**Task**
Your answer must be the exact lines from the one holding "## DockerAWM v1.0" through the final line of the records below, both included, and nothing more.

**Record excerpts**

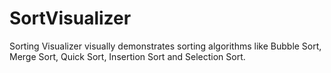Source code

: # SortVisualizer
Sorting Visualizer visually demonstrates sorting algorithms like Bubble Sort, Merge Sort, Quick Sort, Insertion Sort and Selection Sort.
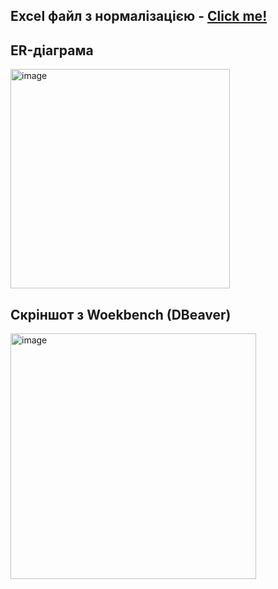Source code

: ## Excel файл з нормалізацією - <a href="https://docs.google.com/spreadsheets/d/1G3iq-ju_od9GNwv2DNBt7-7egXr8fGjTnNZrAcCwFdw/edit?usp=sharing">Click me!</a>

## ER-діаграма <br>
<img width="351" alt="image" src="https://github.com/user-attachments/assets/1a32f776-3f10-4297-8630-6ba1d784311a" />

## Скріншот з Woekbench (DBeaver)
<img width="393" alt="image" src="https://github.com/user-attachments/assets/aa100138-ccaa-48c5-8c52-6709212f3c3d" />
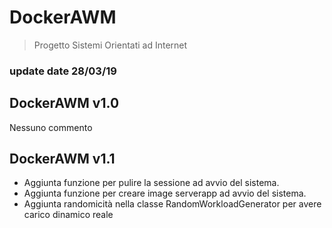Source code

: # DockerAWM
> Progetto Sistemi Orientati ad Internet
### update date 28/03/19

## DockerAWM v1.0
Nessuno commento
## DockerAWM v1.1
* Aggiunta funzione per pulire la sessione ad avvio del sistema.
* Aggiunta funzione per creare image serverapp ad avvio del sistema.
* Aggiunta randomicità nella classe RandomWorkloadGenerator per avere carico dinamico reale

**Expected answer**
## DockerAWM v1.0
Nessuno commento
## DockerAWM v1.1
* Aggiunta funzione per pulire la sessione ad avvio del sistema.
* Aggiunta funzione per creare image serverapp ad avvio del sistema.
* Aggiunta randomicità nella classe RandomWorkloadGenerator per avere carico dinamico reale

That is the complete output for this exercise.